In my opinion, product oriented startups needs someone to build it and someone to sell it. Startups that don't have both bases covered are exceedingly unlikely to succeed. You're likely to successfully build an MVP, sell it, and make minor modifications only to hit a wall about 6-12 months after your initial release. Past that point your product won't be able to keep pace with your sales. This is manageable but without someone technical to drive that transition you'll probably mess it up.

Best of luck.

sparkzilla · 7 years ago
Remember the M (Minimum) in MVP. It doesn't have to be great. It just has to show you, your customers and your investors that you have given some though to how your product will work in practice.

Developers generally don't want to build an MVP, so they will indulge your insecurity by adding features you don't need right now, adding time, adding cost, and sapping your energy. It's hard as a non-technical founder to fight back against this. You don't know what you don't know.

Instead, I always advise non-technical founders to build their MVP by themselves using a WordPress template. There are literally thousands of templates, many of which are clones of existing applications For example, here's an Uber clone [1].

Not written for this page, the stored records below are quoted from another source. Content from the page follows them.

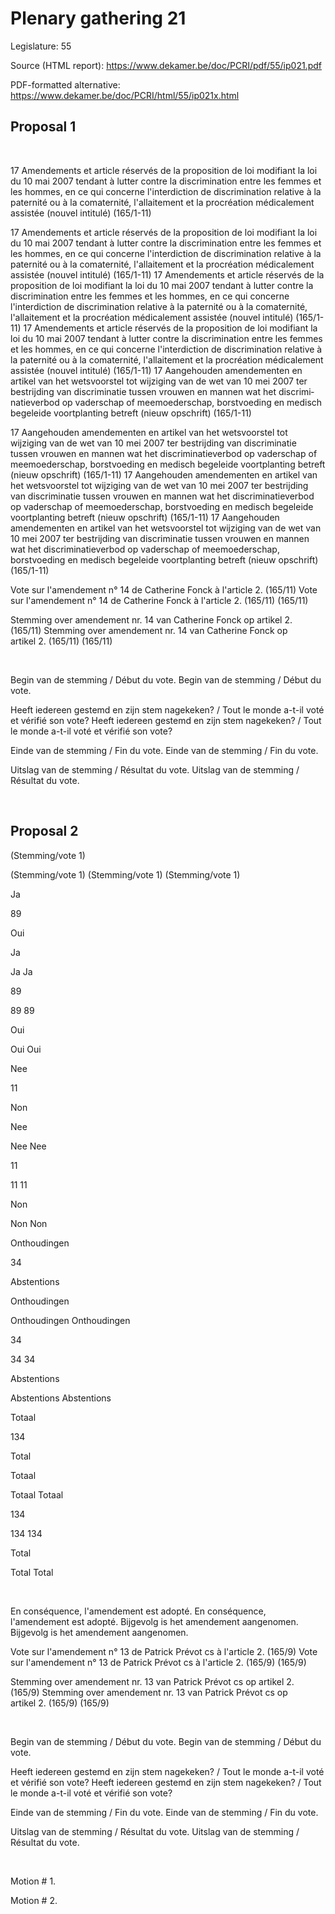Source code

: # Plenary gathering 21

Legislature: 55

Source (HTML report): https://www.dekamer.be/doc/PCRI/pdf/55/ip021.pdf

PDF-formatted alternative: https://www.dekamer.be/doc/PCRI/html/55/ip021x.html

## Proposal 1


 
 

17 Amendements et article
réservés de la proposition de loi modifiant la loi du 10 mai 2007
tendant à lutter contre la discrimi­nation entre les femmes et les hommes, en
ce qui concerne l'interdiction de discrimination relative à la paternité ou à
la comaternité, l'allaitement et la procréation médicalement assistée (nouvel
intitulé) (165/1-11)

17 Amendements et article
réservés de la proposition de loi modifiant la loi du 10 mai 2007
tendant à lutter contre la discrimi­nation entre les femmes et les hommes, en
ce qui concerne l'interdiction de discrimination relative à la paternité ou à
la comaternité, l'allaitement et la procréation médicalement assistée (nouvel
intitulé) (165/1-11)
17 Amendements et article
réservés de la proposition de loi modifiant la loi du 10 mai 2007
tendant à lutter contre la discrimi­nation entre les femmes et les hommes, en
ce qui concerne l'interdiction de discrimination relative à la paternité ou à
la comaternité, l'allaitement et la procréation médicalement assistée (nouvel
intitulé) (165/1-11)
17 Amendements et article
réservés de la proposition de loi modifiant la loi du 10 mai 2007
tendant à lutter contre la discrimi­nation entre les femmes et les hommes, en
ce qui concerne l'interdiction de discrimination relative à la paternité ou à
la comaternité, l'allaitement et la procréation médicalement assistée (nouvel
intitulé) (165/1-11)
17 Aangehouden amendementen en
artikel van het wetsvoorstel tot wijziging van de wet van 10 mei 2007
ter bestrijding van discriminatie tussen vrouwen en mannen wat het discrimi­natie­verbod
op vaderschap of meemoeder­schap, borstvoeding en medisch begeleide
voortplanting betreft (nieuw opschrift) (165/1-11)

17 Aangehouden amendementen en
artikel van het wetsvoorstel tot wijziging van de wet van 10 mei 2007
ter bestrijding van discriminatie tussen vrouwen en mannen wat het discrimi­natie­verbod
op vaderschap of meemoeder­schap, borstvoeding en medisch begeleide
voortplanting betreft (nieuw opschrift) (165/1-11)
17 Aangehouden amendementen en
artikel van het wetsvoorstel tot wijziging van de wet van 10 mei 2007
ter bestrijding van discriminatie tussen vrouwen en mannen wat het discrimi­natie­verbod
op vaderschap of meemoeder­schap, borstvoeding en medisch begeleide
voortplanting betreft (nieuw opschrift) (165/1-11)
17 Aangehouden amendementen en
artikel van het wetsvoorstel tot wijziging van de wet van 10 mei 2007
ter bestrijding van discriminatie tussen vrouwen en mannen wat het discrimi­natie­verbod
op vaderschap of meemoeder­schap, borstvoeding en medisch begeleide
voortplanting betreft (nieuw opschrift) (165/1-11)
 
 

Vote sur l'amendement n° 14 de Catherine
Fonck à l'article 2. (165/11)
Vote sur l'amendement n° 14 de Catherine
Fonck à l'article 2. 
(165/11)
(165/11)

Stemming over amendement nr. 14 van
Catherine Fonck op artikel 2. (165/11)
Stemming over amendement nr. 14 van
Catherine Fonck op artikel 2. (165/11)
(165/11)

 
 

Begin van de
stemming / Début du vote.
Begin van de
stemming / Début du vote.

Heeft
iedereen gestemd en zijn stem nagekeken? / Tout le monde a-t-il voté et vérifié
son vote?
Heeft
iedereen gestemd en zijn stem nagekeken? / Tout le monde a-t-il voté et vérifié
son vote?

Einde van de
stemming / Fin du vote.
Einde van de
stemming / Fin du vote.

Uitslag van de
stemming / Résultat du vote.
Uitslag van de
stemming / Résultat du vote.

 
 


## Proposal 2


(Stemming/vote 1)

(Stemming/vote 1)
(Stemming/vote 1)
(Stemming/vote 1)



Ja


89


Oui



Ja

Ja
Ja


89

89
89


Oui

Oui
Oui



Nee


11


Non



Nee

Nee
Nee


11

11
11


Non

Non
Non



Onthoudingen


34


Abstentions



Onthoudingen

Onthoudingen
Onthoudingen


34

34
34


Abstentions

Abstentions
Abstentions



Totaal


134


Total



Totaal

Totaal
Totaal


134

134
134


Total

Total
Total

 
 

En conséquence, l'amendement est adopté.
En conséquence, l'amendement est adopté.
Bijgevolg is het amendement aangenomen.
Bijgevolg is het amendement aangenomen.
 
 

Vote sur l'amendement n° 13 de Patrick
Prévot cs à l'article 2. (165/9)
Vote sur l'amendement n° 13 de Patrick
Prévot cs à l'article 2. 
(165/9)
(165/9)

Stemming over amendement nr. 13 van
Patrick Prévot cs op artikel 2. (165/9)
Stemming over amendement nr. 13 van
Patrick Prévot cs op artikel 2. (165/9)
(165/9)

 
 

Begin van de
stemming / Début du vote.
Begin van de
stemming / Début du vote.

Heeft
iedereen gestemd en zijn stem nagekeken? / Tout le monde a-t-il voté et vérifié
son vote?
Heeft
iedereen gestemd en zijn stem nagekeken? / Tout le monde a-t-il voté et vérifié
son vote?

Einde van de
stemming / Fin du vote.
Einde van de
stemming / Fin du vote.

Uitslag van de
stemming / Résultat du vote.
Uitslag van de
stemming / Résultat du vote.

 
 


Motion # 1.

Motion # 2.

Using WordPress will allow you to 1) take control of the MVP process 2) create a look and feel for your site 3) test out various plugins to improve functionality 4) if the plugins don't do what you want you can then hire a WordPress developer to make the missing functionality, which will be a much lower cost than getting them to build the whole thing.

And it's scalable. I built https://newslines.org with WordPress, which was able to handle over one million page views in one day. Total customisation developer cost: less than $10,000 (and that was for a ton of work).

[1]https://buildify.cc/taxi-uber-lyft-driver-wordpress-themes/

acct1771 · 7 years ago
Any other interesting ones like this people are aware of?